Saved data entries:
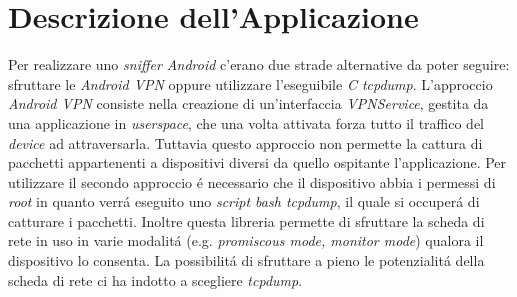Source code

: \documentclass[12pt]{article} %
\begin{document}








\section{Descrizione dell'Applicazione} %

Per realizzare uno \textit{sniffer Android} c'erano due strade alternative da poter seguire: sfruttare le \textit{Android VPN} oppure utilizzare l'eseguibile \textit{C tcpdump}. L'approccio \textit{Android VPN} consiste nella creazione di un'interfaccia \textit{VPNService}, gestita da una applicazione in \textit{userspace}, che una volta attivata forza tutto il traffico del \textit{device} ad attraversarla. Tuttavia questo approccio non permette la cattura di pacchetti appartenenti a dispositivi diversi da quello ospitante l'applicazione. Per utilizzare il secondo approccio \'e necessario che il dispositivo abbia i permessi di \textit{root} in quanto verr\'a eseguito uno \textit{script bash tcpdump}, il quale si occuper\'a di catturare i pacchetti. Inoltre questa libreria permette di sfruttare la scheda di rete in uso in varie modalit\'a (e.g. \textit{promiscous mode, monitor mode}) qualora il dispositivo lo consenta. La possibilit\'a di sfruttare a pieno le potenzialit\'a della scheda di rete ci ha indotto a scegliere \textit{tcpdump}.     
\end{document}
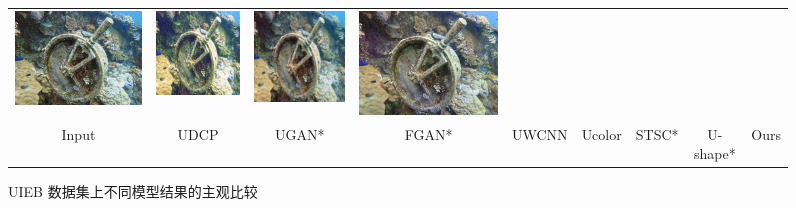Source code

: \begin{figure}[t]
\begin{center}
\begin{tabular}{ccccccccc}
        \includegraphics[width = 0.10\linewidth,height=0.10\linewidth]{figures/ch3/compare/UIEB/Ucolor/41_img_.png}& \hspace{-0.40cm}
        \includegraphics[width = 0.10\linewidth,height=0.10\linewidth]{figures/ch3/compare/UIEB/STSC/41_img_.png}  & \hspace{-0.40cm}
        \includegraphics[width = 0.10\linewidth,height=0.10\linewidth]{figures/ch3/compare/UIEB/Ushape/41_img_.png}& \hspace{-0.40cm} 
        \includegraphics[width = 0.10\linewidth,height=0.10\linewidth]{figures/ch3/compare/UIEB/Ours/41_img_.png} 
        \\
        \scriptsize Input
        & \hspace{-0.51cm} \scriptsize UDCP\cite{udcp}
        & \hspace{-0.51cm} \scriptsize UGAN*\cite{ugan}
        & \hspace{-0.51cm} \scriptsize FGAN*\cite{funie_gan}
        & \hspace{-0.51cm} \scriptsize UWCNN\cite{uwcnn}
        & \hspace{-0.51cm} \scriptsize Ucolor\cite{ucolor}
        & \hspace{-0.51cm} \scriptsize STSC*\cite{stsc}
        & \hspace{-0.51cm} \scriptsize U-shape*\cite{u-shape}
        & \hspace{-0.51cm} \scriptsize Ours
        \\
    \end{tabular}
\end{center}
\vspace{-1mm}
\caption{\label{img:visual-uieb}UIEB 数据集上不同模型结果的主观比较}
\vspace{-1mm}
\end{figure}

==

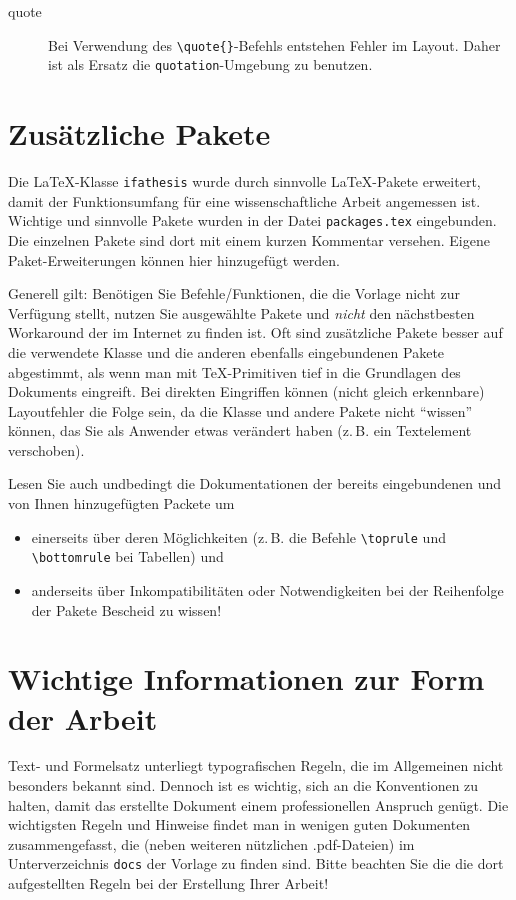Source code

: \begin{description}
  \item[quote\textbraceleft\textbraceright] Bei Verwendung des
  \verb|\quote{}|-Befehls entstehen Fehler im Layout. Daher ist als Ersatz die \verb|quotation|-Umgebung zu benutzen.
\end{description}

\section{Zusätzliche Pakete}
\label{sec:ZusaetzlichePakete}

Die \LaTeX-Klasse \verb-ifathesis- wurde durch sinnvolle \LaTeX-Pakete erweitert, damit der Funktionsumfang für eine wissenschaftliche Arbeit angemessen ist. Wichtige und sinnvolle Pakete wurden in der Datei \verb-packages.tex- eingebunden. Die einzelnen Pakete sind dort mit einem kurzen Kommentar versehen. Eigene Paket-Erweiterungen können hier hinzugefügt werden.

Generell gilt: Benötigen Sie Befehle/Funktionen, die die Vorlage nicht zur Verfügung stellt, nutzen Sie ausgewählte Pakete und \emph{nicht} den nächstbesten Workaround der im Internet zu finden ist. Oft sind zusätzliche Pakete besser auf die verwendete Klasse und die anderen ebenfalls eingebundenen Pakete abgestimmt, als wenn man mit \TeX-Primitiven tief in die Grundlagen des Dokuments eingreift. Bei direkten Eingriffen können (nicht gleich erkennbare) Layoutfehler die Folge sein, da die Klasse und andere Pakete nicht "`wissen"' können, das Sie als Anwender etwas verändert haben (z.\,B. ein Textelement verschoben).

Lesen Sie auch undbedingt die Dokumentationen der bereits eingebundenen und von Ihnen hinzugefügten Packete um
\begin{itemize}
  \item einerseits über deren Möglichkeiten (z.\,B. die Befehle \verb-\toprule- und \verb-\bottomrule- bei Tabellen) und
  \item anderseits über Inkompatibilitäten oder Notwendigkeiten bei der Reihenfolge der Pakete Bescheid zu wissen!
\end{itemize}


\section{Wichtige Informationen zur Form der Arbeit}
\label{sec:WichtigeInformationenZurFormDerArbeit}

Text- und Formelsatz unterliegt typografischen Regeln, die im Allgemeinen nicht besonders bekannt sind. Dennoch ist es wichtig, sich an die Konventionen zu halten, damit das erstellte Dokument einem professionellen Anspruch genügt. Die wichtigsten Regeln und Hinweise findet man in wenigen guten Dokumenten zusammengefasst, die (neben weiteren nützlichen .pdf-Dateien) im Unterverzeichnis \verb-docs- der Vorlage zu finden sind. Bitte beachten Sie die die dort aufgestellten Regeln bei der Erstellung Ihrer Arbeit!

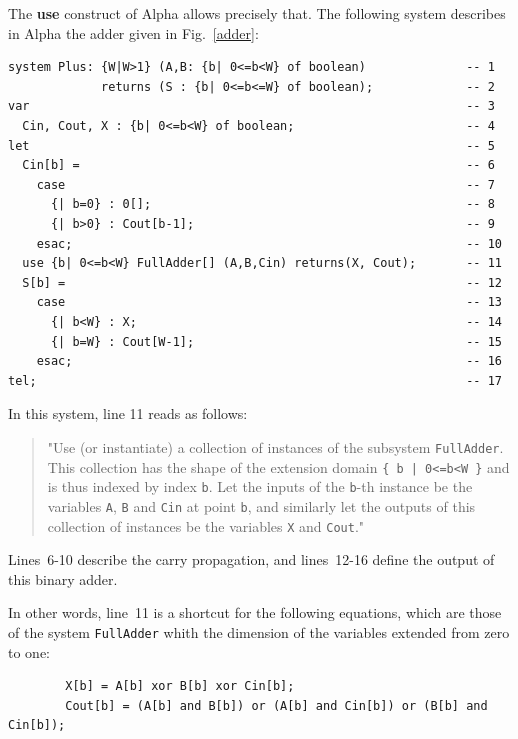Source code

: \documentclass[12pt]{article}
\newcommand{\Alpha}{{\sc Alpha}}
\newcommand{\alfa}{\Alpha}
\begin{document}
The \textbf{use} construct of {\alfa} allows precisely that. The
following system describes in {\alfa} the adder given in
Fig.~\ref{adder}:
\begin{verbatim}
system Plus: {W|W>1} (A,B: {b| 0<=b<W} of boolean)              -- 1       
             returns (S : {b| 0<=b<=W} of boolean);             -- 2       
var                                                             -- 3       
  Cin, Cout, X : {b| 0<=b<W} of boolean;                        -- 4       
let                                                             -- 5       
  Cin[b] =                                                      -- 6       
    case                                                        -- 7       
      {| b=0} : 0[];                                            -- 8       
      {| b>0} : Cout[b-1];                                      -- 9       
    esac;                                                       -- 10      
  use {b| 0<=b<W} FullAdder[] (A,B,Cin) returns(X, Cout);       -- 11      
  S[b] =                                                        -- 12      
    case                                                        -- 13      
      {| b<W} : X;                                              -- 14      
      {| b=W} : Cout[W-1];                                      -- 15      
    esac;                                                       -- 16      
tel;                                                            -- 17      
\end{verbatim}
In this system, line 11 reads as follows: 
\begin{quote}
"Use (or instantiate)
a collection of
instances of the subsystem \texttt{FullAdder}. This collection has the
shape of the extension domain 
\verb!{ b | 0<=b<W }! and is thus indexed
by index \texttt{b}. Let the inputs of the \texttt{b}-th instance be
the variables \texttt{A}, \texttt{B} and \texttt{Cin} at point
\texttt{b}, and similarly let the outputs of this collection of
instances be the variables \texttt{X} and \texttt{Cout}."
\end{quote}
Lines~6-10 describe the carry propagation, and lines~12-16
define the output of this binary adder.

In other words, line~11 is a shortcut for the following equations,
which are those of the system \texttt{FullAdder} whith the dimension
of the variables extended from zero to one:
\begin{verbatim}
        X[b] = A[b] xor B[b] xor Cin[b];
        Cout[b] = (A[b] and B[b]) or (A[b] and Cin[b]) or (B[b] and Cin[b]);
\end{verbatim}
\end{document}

* * *

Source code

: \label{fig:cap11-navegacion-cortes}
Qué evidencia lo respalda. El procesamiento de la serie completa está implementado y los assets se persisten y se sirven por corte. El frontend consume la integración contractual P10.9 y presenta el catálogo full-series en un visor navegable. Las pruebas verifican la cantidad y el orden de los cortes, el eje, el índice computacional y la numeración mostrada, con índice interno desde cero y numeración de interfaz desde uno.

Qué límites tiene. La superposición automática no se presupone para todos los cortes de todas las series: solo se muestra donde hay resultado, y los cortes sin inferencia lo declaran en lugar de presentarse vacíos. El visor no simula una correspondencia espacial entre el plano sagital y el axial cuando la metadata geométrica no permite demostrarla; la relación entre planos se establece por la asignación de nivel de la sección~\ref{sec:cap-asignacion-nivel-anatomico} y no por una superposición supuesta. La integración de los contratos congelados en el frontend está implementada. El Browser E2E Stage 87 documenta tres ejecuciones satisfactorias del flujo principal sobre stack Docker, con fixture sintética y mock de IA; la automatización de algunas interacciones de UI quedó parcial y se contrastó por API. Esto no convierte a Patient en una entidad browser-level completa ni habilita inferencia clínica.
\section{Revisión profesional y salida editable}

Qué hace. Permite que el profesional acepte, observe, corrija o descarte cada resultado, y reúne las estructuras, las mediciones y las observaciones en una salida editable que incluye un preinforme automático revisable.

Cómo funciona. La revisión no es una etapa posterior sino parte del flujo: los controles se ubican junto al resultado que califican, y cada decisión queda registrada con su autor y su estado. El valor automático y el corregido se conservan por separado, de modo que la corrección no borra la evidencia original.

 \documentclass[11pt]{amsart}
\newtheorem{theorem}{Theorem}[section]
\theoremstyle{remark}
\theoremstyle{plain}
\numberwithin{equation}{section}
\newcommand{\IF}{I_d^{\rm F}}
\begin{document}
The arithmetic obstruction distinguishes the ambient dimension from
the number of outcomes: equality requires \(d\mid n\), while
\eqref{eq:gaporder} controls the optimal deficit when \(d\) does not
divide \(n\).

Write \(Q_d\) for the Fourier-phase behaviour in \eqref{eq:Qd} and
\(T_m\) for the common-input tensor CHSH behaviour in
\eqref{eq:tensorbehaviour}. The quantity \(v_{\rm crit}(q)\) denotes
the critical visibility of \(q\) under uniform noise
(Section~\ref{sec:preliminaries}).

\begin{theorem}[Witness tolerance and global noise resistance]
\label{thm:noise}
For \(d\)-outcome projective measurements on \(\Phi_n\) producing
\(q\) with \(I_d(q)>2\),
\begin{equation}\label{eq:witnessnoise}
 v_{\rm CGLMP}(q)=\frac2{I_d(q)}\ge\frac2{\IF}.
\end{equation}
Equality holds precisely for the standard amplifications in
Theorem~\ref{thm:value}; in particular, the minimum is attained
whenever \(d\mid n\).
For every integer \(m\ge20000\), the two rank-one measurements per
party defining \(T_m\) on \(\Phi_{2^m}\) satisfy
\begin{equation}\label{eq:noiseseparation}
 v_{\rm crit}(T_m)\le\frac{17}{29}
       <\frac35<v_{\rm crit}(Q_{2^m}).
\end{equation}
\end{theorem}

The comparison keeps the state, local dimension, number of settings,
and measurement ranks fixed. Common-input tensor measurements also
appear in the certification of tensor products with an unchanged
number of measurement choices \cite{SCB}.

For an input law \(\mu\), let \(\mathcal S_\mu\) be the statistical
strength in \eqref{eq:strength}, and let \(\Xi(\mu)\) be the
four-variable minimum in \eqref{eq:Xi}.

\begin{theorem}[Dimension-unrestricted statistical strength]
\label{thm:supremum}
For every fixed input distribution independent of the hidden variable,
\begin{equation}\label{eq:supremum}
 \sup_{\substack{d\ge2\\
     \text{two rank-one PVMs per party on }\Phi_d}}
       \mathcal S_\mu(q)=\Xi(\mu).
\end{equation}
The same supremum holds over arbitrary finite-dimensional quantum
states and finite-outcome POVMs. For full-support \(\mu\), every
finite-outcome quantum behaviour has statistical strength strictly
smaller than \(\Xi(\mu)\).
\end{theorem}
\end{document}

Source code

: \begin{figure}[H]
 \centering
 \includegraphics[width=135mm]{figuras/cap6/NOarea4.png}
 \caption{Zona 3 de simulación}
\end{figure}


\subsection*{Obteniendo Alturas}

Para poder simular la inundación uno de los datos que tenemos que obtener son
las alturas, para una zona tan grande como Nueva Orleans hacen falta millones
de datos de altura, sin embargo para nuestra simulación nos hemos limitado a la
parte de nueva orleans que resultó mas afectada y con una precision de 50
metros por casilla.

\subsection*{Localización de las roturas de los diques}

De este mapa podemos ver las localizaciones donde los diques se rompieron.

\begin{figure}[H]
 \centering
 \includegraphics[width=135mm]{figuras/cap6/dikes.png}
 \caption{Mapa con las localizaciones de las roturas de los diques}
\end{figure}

Problem – In the data above, find each line that uses the string "eingebundenen". Copy it.

Exercise solution –
Generell gilt: Benötigen Sie Befehle/Funktionen, die die Vorlage nicht zur Verfügung stellt, nutzen Sie ausgewählte Pakete und \emph{nicht} den nächstbesten Workaround der im Internet zu finden ist. Oft sind zusätzliche Pakete besser auf die verwendete Klasse und die anderen ebenfalls eingebundenen Pakete abgestimmt, als wenn man mit \TeX-Primitiven tief in die Grundlagen des Dokuments eingreift. Bei direkten Eingriffen können (nicht gleich erkennbare) Layoutfehler die Folge sein, da die Klasse und andere Pakete nicht "`wissen"' können, das Sie als Anwender etwas verändert haben (z.\,B. ein Textelement verschoben).
Lesen Sie auch undbedingt die Dokumentationen der bereits eingebundenen und von Ihnen hinzugefügten Packete um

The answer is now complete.